=== Begin Enclosure ===

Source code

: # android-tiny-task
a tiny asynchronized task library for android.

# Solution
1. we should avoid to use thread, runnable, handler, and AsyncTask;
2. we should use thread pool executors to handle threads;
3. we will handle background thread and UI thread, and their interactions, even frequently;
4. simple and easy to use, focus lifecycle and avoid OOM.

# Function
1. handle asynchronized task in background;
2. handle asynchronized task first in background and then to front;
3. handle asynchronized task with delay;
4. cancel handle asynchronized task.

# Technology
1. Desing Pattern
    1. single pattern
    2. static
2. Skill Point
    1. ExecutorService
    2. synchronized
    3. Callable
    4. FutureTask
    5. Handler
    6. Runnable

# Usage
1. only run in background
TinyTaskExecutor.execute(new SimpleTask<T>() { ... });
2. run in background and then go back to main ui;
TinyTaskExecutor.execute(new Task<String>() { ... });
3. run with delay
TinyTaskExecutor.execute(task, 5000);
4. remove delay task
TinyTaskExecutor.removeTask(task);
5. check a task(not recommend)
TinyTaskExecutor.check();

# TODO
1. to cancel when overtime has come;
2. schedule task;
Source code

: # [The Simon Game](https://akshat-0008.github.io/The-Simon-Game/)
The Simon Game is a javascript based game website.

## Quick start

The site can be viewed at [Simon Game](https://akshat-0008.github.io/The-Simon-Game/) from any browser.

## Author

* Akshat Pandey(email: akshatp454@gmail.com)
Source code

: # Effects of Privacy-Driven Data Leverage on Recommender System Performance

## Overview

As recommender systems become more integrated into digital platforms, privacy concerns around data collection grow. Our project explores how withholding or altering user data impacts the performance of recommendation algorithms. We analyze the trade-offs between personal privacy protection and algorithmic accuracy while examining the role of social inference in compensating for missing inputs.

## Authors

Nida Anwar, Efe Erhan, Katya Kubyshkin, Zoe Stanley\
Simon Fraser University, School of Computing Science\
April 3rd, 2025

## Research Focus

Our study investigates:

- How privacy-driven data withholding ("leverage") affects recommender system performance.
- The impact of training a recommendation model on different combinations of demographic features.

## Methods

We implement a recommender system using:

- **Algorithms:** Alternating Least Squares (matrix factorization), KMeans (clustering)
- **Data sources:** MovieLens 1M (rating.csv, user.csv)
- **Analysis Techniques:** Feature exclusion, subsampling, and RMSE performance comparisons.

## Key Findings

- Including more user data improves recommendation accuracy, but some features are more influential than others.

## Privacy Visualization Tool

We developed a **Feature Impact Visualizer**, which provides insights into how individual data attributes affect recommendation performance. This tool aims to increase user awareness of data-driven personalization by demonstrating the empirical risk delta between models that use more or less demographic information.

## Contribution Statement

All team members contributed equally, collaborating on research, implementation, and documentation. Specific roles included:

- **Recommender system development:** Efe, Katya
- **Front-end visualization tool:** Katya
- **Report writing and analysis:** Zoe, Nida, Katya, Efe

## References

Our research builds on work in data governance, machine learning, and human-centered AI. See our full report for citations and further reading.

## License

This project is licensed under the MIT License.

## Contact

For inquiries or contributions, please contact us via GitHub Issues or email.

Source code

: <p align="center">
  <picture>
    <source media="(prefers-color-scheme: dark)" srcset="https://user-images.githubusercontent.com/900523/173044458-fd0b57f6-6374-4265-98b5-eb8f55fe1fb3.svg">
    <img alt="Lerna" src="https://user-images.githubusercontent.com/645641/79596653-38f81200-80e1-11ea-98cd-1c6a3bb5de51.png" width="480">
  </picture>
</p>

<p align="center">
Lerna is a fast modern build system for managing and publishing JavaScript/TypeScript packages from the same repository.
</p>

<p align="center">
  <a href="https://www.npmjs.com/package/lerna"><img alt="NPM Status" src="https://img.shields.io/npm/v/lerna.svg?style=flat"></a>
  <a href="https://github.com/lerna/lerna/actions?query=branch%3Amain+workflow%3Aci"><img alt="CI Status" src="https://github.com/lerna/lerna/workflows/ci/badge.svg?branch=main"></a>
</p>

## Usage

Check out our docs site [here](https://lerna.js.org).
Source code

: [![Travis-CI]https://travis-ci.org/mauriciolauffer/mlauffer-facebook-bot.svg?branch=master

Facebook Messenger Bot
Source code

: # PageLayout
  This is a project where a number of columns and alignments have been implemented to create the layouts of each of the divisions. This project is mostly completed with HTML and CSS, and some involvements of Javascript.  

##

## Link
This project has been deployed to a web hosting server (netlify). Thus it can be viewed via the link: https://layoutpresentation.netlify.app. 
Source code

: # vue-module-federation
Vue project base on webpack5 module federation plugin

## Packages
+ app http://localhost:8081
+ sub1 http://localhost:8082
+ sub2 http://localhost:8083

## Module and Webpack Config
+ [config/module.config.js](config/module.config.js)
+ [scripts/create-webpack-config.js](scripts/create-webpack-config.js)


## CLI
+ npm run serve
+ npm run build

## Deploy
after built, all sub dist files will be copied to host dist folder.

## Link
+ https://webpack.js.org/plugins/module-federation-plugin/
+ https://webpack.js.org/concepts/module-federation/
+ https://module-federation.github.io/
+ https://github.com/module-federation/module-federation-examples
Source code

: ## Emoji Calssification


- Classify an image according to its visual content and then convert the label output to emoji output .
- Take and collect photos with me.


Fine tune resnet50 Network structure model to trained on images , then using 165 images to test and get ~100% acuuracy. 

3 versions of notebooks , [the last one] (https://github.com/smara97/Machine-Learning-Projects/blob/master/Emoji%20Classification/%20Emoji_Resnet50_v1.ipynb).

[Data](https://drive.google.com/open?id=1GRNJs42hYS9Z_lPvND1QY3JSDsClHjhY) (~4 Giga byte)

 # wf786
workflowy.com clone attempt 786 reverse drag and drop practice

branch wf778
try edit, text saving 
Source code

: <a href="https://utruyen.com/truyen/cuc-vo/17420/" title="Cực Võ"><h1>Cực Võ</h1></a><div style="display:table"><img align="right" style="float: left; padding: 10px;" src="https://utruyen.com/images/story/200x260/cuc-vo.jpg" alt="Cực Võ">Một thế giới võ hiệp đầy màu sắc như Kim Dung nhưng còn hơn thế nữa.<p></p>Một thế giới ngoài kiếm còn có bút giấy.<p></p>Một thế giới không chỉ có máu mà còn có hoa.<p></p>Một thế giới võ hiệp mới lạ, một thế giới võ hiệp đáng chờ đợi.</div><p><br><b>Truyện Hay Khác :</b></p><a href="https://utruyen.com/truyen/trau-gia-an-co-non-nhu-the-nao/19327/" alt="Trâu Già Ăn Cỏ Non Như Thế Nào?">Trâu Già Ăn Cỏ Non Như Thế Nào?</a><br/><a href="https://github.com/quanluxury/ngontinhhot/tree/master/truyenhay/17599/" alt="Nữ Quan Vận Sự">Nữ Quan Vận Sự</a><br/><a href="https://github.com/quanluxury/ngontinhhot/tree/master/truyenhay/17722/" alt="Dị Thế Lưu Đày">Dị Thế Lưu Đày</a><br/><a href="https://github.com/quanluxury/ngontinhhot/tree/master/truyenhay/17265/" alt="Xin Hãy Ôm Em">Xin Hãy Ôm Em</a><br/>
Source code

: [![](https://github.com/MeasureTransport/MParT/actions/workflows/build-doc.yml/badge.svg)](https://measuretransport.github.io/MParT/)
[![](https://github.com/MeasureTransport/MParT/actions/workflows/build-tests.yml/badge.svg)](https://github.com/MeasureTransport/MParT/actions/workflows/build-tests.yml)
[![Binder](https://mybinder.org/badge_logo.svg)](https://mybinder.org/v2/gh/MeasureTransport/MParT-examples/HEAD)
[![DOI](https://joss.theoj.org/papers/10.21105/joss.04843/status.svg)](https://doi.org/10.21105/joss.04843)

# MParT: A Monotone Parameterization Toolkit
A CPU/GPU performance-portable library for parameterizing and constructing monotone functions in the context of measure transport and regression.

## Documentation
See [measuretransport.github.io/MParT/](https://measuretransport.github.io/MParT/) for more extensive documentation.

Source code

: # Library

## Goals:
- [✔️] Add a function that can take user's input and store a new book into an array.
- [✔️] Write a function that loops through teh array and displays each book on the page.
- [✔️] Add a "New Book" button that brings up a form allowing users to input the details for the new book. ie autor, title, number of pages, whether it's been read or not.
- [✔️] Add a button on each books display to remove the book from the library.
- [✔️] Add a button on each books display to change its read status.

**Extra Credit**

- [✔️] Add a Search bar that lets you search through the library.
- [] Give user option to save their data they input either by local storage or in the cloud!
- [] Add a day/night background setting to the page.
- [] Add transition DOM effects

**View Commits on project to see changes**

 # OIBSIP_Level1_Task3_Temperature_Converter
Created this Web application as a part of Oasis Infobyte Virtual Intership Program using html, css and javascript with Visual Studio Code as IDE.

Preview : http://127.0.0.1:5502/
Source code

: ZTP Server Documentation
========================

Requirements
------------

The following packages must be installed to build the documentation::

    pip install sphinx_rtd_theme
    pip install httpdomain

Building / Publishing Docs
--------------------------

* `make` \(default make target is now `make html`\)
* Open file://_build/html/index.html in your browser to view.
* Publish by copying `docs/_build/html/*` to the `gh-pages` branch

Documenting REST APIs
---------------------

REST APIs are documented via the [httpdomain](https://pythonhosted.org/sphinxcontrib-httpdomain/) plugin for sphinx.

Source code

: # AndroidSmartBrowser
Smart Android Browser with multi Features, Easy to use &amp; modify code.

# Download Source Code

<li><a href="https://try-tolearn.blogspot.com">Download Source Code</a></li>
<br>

=== End Enclosure ===

In the records, locate each line holding the string "demographic" and copy it.

> _Answer to this problem_:
- The impact of training a recommendation model on different combinations of demographic features.
We developed a **Feature Impact Visualizer**, which provides insights into how individual data attributes affect recommendation performance. This tool aims to increase user awareness of data-driven personalization by demonstrating the empirical risk delta between models that use more or less demographic information.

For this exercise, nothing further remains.